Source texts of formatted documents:
┌──
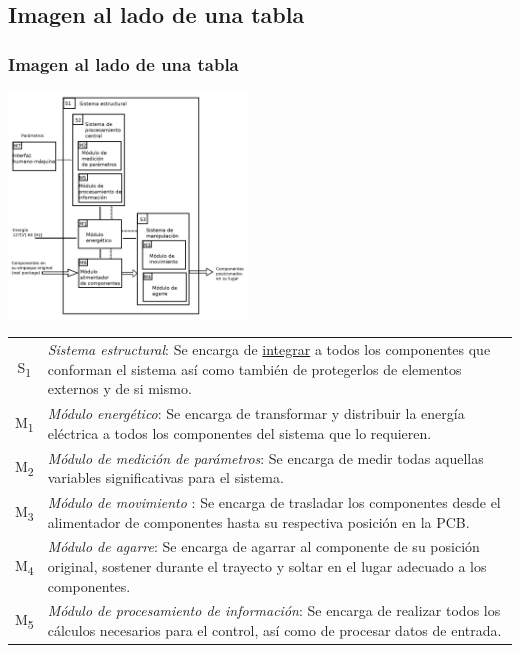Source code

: 	\begin{frame}
		\section{Imagen al lado de una tabla}
		\frametitle{Imagen al lado de una tabla}
		\begin{minipage}{\textwidth}
			\begin{minipage}{0.39\textwidth}
				\centering
				\includegraphics[height=60mm]{images/Arq Fisica}
			\end{minipage}
			\qquad
			\begin{minipage}{0.45\textwidth}
				{\tiny \begin{tabular}{c p{50mm}}
						S\textsubscript{1} & \textit{Sistema estructural}: Se encarga de \underline{integrar} a todos los componentes que conforman el sistema así como también de protegerlos de elementos externos y de si mismo.\\
						M\textsubscript{1} & \textit{Módulo energético}: Se encarga de transformar y distribuir la energía eléctrica a todos los componentes del sistema que lo requieren. \\
						M\textsubscript{2} & \textit{Módulo de medición de parámetros}: Se encarga de medir todas aquellas variables significativas para el sistema.\\
						M\textsubscript{3} & \textit{Módulo de movimiento }: Se encarga de trasladar los componentes desde el alimentador de componentes hasta su respectiva posición en la PCB.\\
						M\textsubscript{4} & \textit{Módulo de agarre}: Se encarga de agarrar al componente de su posición original, sostener durante el trayecto y soltar en el lugar adecuado a los componentes. \\
						M\textsubscript{5} & \textit{Módulo de procesamiento de información}: Se encarga de realizar todos los cálculos necesarios para el control, así como de procesar datos de entrada. \\

\end{tabular}}
\end{minipage}
\end{minipage}
\end{frame}
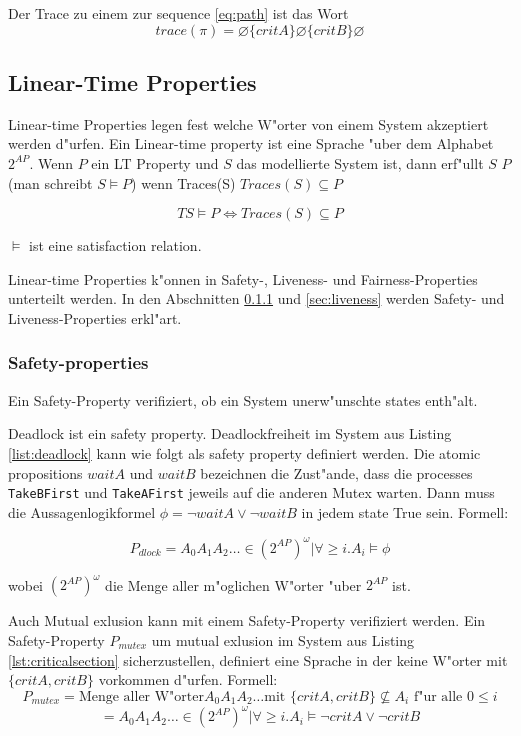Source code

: \documentclass[a4paper, twoside]{article}
\begin{document}
Der Trace zu einem zur sequence \ref{eq:path} ist das Wort
\[
trace(\pi) = \varnothing \{critA\} \varnothing \{critB\} \varnothing
\]

\subsection{Linear-Time Properties}
\label{sec:satisfactionrelations}

Linear-time Properties legen fest welche W"orter von einem System akzeptiert werden d"urfen. Ein Linear-time property ist eine Sprache "uber dem Alphabet $2^{AP}$.
Wenn $P$ ein LT Property und $S$ das modellierte System ist, dann erf"ullt $S$ $P$ (man schreibt $S \models P$) wenn Traces(S) $ Traces(S) \subseteq P $

\[
TS \models P \iff Traces(S) \subseteq P 
\]

$ \models $ ist eine satisfaction relation. 

Linear-time Properties k"onnen in Safety-, Liveness- und Fairness-Properties unterteilt werden. In den Abschnitten \ref{sec:safety} und \ref{sec:liveness} werden Safety- und Liveness-Properties erkl"art.

\subsubsection{Safety-properties}
\label{sec:safety}

Ein Safety-Property verifiziert, ob ein System unerw"unschte states enth"alt. 

Deadlock ist ein safety property. Deadlockfreiheit im System aus Listing \ref{list:deadlock} kann wie folgt als safety property definiert werden. Die atomic propositions $waitA$ und $waitB$ bezeichnen die Zust"ande, dass die processes \verb|TakeBFirst| und \verb|TakeAFirst| jeweils auf die anderen Mutex warten. Dann muss die Aussagenlogikformel  $\phi=\neg waitA \lor \neg waitB$ in jedem state True sein. Formell:

\[
P_{dlock} = {A_0 A_1 A_2 \dots \in (2^{AP})^{\omega} | \forall \geq i.   A_i \models \phi}
\]

wobei $(2^{AP})^{\omega}$ die Menge aller m"oglichen W"orter "uber $2^{AP}$ ist.

Auch Mutual exlusion kann mit einem Safety-Property verifiziert werden. Ein Safety-Property $P_{mutex}$ um mutual exlusion im System aus Listing \ref{lst:criticalsection} sicherzustellen, definiert eine Sprache in der keine W"orter mit $\{critA,critB\}$ vorkommen d"urfen. Formell:
\[
P_{mutex} = \text{Menge aller W"orter} A_0 A_1 A_2 \dots \text{mit } \{critA,critB\} \not \subseteq A_i \text{ f"ur alle } 0 \leq i
\]
\[
 = {A_0 A_1 A_2 \dots \in (2^{AP})^{\omega} | \forall \geq i.   A_i \models \neg critA \lor \neg critB}
\]
\end{document}

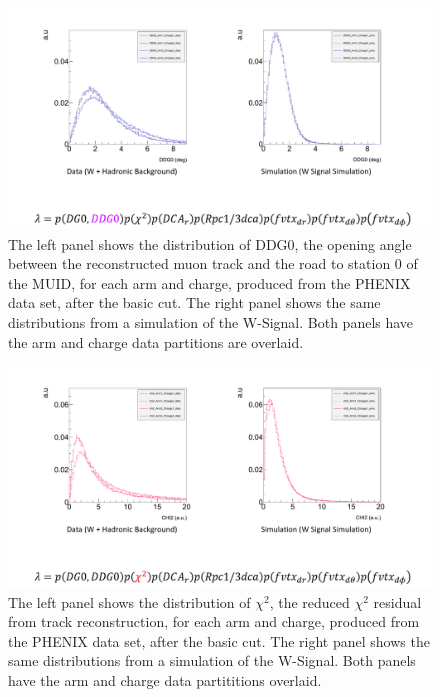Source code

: \begin{figure}[h!]
  \centering
  \includegraphics[width=\linewidth,trim=4 70 4 4,clip]{./figures/pdf_DDG0.png}
  \caption{
    The left panel shows the distribution of DDG0, the opening angle between the
    reconstructed muon track and the road to station 0 of the MUID, for each arm
    and charge, produced from the PHENIX data set, after the basic cut. The
    right panel shows the same distributions from a simulation of the W-Signal.
    Both panels have the arm and charge data partitions are overlaid.
  }
  \label{fig:pdf_DDG0}
\end{figure}
\clearpage

\begin{figure}[h!]
  \centering
  \includegraphics[width=\linewidth,trim=4 70 4 4,clip]{./figures/pdf_chi2.png}
  \caption{
    The left panel shows the distribution of $\chi^2$, the reduced $\chi^2$
    residual from track reconstruction, for each arm and charge,
    produced from the PHENIX data set, after the basic cut. The right panel
    shows the same distributions from a simulation of the W-Signal. Both panels
    have the arm and charge data partititions overlaid.
  }
  \label{fig:pdf_chi2}
\end{figure}
\clearpage

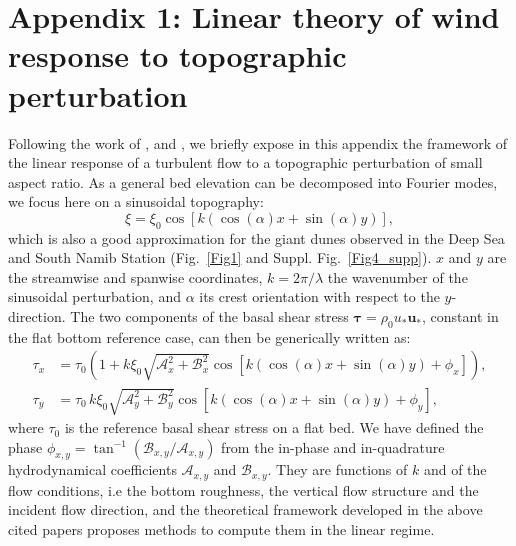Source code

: \section*{Appendix 1: Linear theory of wind response to topographic perturbation}
\label{turbulent_wind_model}

Following the work of \citet{Fourriere2010}, \citet{Andreotti2012} and \citet{andreotti2009}, we briefly expose in this appendix the framework of the linear response of a turbulent flow to a topographic perturbation of small aspect ratio. As a general bed elevation can be decomposed into Fourier modes, we focus here on a sinusoidal topography:
%
\begin{equation}
\xi = \xi_{0}\cos\left[k\left(\cos(\alpha)x + \sin(\alpha)y\right)\right],
\end{equation}
%
which is also a good approximation for the giant dunes observed in the Deep Sea and South Namib Station (Fig.~\ref{Fig1} and Suppl. Fig.~\ref{Fig4_supp}). $x$ and $y$ are the streamwise and spanwise coordinates, $k=2\pi/\lambda$ the wavenumber of the sinusoidal perturbation, and $\alpha$ its crest orientation with respect to the $y$-direction. The two components of the basal shear stress $\boldsymbol{\tau} = \rho_{0} u_{*}\boldsymbol{u}_{*}$, constant in the flat bottom reference case, can then be generically written as:
%
\begin{align}
\tau_{x} & = \tau_{0}\left(1 + k\xi_{0}\sqrt{\mathcal{A}_{x}^{2} + \mathcal{B}_{x}^{2}}\cos\left[k\left(\cos(\alpha)x + \sin(\alpha)y\right) + \phi_{x}\right]\right), \\
\tau_{y} & = \tau_{0} \, k\xi_{0}\sqrt{\mathcal{A}_{y}^{2} + \mathcal{B}_{y}^{2}}\cos\left[k\left(\cos(\alpha)x + \sin(\alpha)y\right) + \phi_{y}\right],
\end{align}
%
where $\tau_{0}$ is the reference basal shear stress on a flat bed. We have defined the phase $\phi_{x, y} = \tan^{-1}\left(\mathcal{B}_{x, y}/\mathcal{A}_{x, y}\right)$ from the in-phase and in-quadrature hydrodynamical coefficients $\mathcal{A}_{x, y}$ and $\mathcal{B}_{x, y}$. They are functions of $k$ and of the flow conditions, i.e the bottom roughness, the vertical flow structure and the incident flow direction, and the theoretical framework developed in the above cited papers proposes methods to compute them in the linear regime.

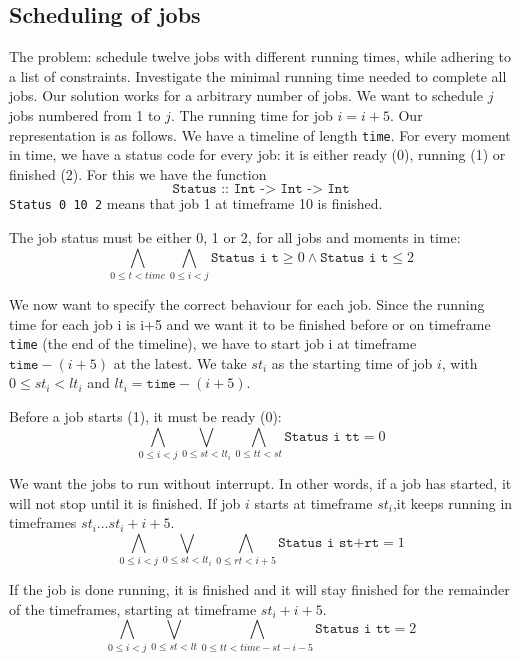 \documentclass[12pt]{article}
\begin{document}
\subsection*{Scheduling of jobs}
The problem: schedule twelve jobs with different running times, while adhering to a list of constraints. Investigate the minimal running time needed to complete all jobs.
Our solution works for a arbitrary number of jobs. We want to schedule $j$ jobs numbered from 1 to $j$. The running time for job $i = i+5$.
Our representation is as follows. We have a timeline of length \texttt{time}. For every moment in time, we have a status code for every job: it is either ready (0), running (1) or finished (2). 
For this we have the function 
\[\texttt{Status :: Int -> Int -> Int}\]
\texttt{Status 0 10 2} means that job 1 at timeframe 10 is finished. 

The job status must be either 0, 1 or 2, for all jobs and moments in time:
\[ \bigwedge_{0 \le t < time} \bigwedge_{0 \le i < j} \texttt{Status i t} \ge 0\wedge \texttt{Status i t} \le 2\]

We now want to specify the correct behaviour for each job. 
Since the running time for each job i is i+5 and we want it to be finished before or on timeframe \texttt{time} (the end of the timeline), we have to start job i at timeframe $\texttt{time}-(i+5)$ at the latest.
We take $st_i$ as the starting time of job $i$, with $0 \le st_i < lt_i$ and $lt_i = \texttt{time}-(i+5)$.

Before a job starts (1), it must be ready (0):
\[ \bigwedge_{0 \le i < j} \bigvee_{0 \le st < lt_i} \bigwedge_{0 \le tt < st} \texttt{Status i tt} = 0 \]

We want the jobs to run without interrupt.
In other words, if a job has started, it will not stop until it is finished. 
If job $i$ starts at timeframe $st_i$,it keeps running in timeframes $st_i \dots st_i + i + 5$.
\[ \bigwedge_{0 \le i < j} \bigvee_{0 \le st < lt_i} \bigwedge_{0 \le rt < i+5} \texttt{Status i st+rt} = 1 \]

If the job is done running, it is finished and it will stay finished for the remainder of the timeframes, starting at timeframe $st_i + i + 5$.
\[ \bigwedge_{0 \le i < j} \bigvee_{0 \le st < lt} \bigwedge_{0 \le tt < time-st-i-5} \texttt{Status i tt} = 2 \]

\begin{comment}
If we put these three conditions together, we get:
$\bigwedge_{0 \le i < j} \bigvee_{0 \le st < lt_i} 
\left( 
\bigwedge_{0 \le tt < st} \texttt{Status i tt} = 0 \wedge \\
\bigwedge_{0 \le tt < i+5} \texttt{Status i st+tt} = 1 \wedge \\
\bigwedge_{0 \le tt < time-st-i-5} \texttt{Status i tt} = 2
\right)
$
\end{comment}
\end{document}
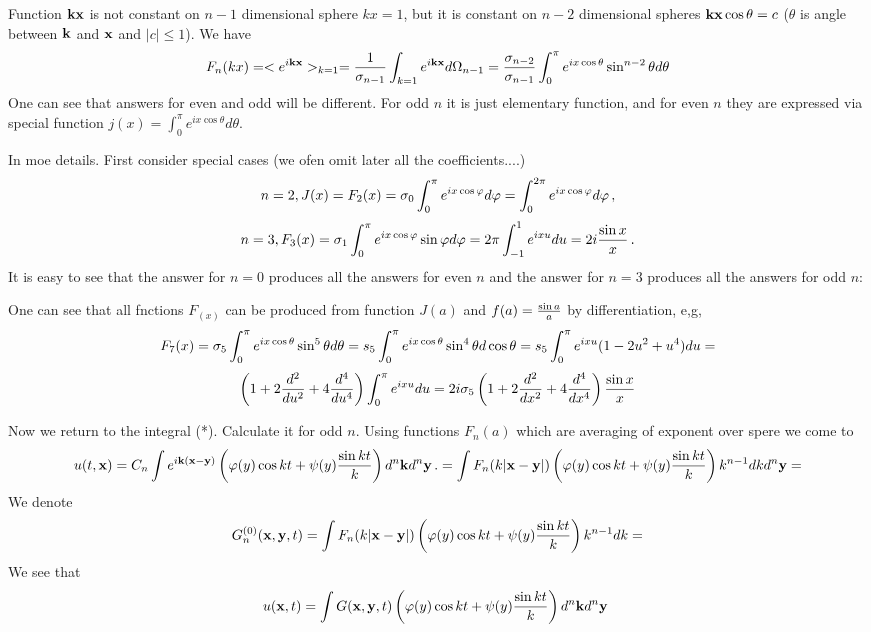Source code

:    Function ${\bf k}{\bf x}$  is not constant on $n-1$ dimensional sphere $kx=1$,
but it is constant on $n-2$ dimensional spheres ${\bf k}{\bf x}\cos\theta=c$
($\theta$ is angle between ${\bf k}$ and ${\bf x}$ and $|c|\leq 1$).
  We have
    $$
F_n(kx)= <e^{i{\bf k} {\bf x}}>_{k=1}
  ={1\over {\sigma}_{n-1}}
  \int_{k=1} e^{i{\bf k}{\bf x}} d\Omega_{n-1}=
      {{\sigma}_{n-2}\over {\sigma}_{n-1}}
   \int_0^\pi e^{ix\cos\theta}\sin^{n-2}\theta d\theta
      $$
One can see that answers for even and odd will be different.
   For odd $n$ it is just elementary function, and 
   for even $n$ they are expressed via special function
   $j(x)=\int_0^\pi e^{ix\cos\theta}d\theta$.
   
In moe details.
 First consider special cases
(we ofen omit later all the coefficients....)
         $$
n=2, J(x)=F_2(x)={\sigma}_0\int_0^{\pi} e^{ix\cos\varphi}d\varphi=
        \int_0^{2\pi} e^{ix\cos\varphi}d\varphi\,,
         $$ 
         $$
n=3, F_3(x)={\sigma}_1\int_0^{\pi} e^{ix\cos\varphi}\sin \varphi d\varphi=
        2\pi\int_{-1}^{1} e^{ix u}du=2i{\sin x\over x}\,.
         $$ 
It is easy to see that the answer for $n=0$ produces all the answers
for even $n$ and the answer for $n=3$ produces all the answers for
odd $n$:


   One can see that all fnctions $F_(x)$ can be produced from function
$J(a)$ and $f(a)={\sin a\over a}$ by differentiation, e,g,
                     $$
      F_7(x)={\sigma}_{5}
   \int_0^\pi e^{ix\cos\theta}\sin^{5}\theta d\theta=
   s_5\int_0^\pi e^{ix\cos\theta}\sin^{4}\theta d\cos\theta=
   s_5\int_0^\pi e^{ix u}(1-2u^2+u^4)du=
         $$
            $$
\left(1+2{d^2\over du^2}+4{d^4\over du^4}\right)
        \int_0^\pi e^{ix u}du=
2i{\sigma}_5\left(1+2{d^2\over dx^2}+4{d^4\over dx^4}\right)
        {\sin x\over x}
           $$

Now we return to the integral (*). Calculate it for odd $n$.
Using functions $F_n(a)$  which are averaging
of exponent over spere we come to
               $$
  u(t,{\bf x})=C_n\int e^{i{\bf k} ({\bf x}-{\bf y})}\left(\varphi(y)\cos kt+
       \psi(y){\sin kt\over k}\right)d^n{\bf k} d^n{\bf y}\,.
           =\int F_n(k|{\bf x}-{\bf y}|)\left(\varphi(y)\cos kt+
       \psi(y){\sin kt\over k}\right)k^{n-1}dk d^n {\bf y}=
              $$
We denote
             $$
     G^{(0)}_n({\bf x},{\bf y},t)=
   \int F_n(k|{\bf x}-{\bf y}|)\left(\varphi(y)\cos kt+
       \psi(y){\sin kt\over k}\right)k^{n-1}dk =
             $$
We see that
        $$
   u({\bf x},t)=
    \int G({\bf x},{\bf y},t)
    \left(\varphi(y)\cos kt+
       \psi(y){\sin kt\over k}\right)d^n{\bf k} d^n{\bf y}\
        $$
\bye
└──
Whenever a line of the data includes the word "label", show that line in full.

\label{sec:satisfactionrelations}
\label{sec:safety}
  \label{fig:pdf_DDG0}
  \label{fig:pdf_chi2}
\label{turbulent_wind_model}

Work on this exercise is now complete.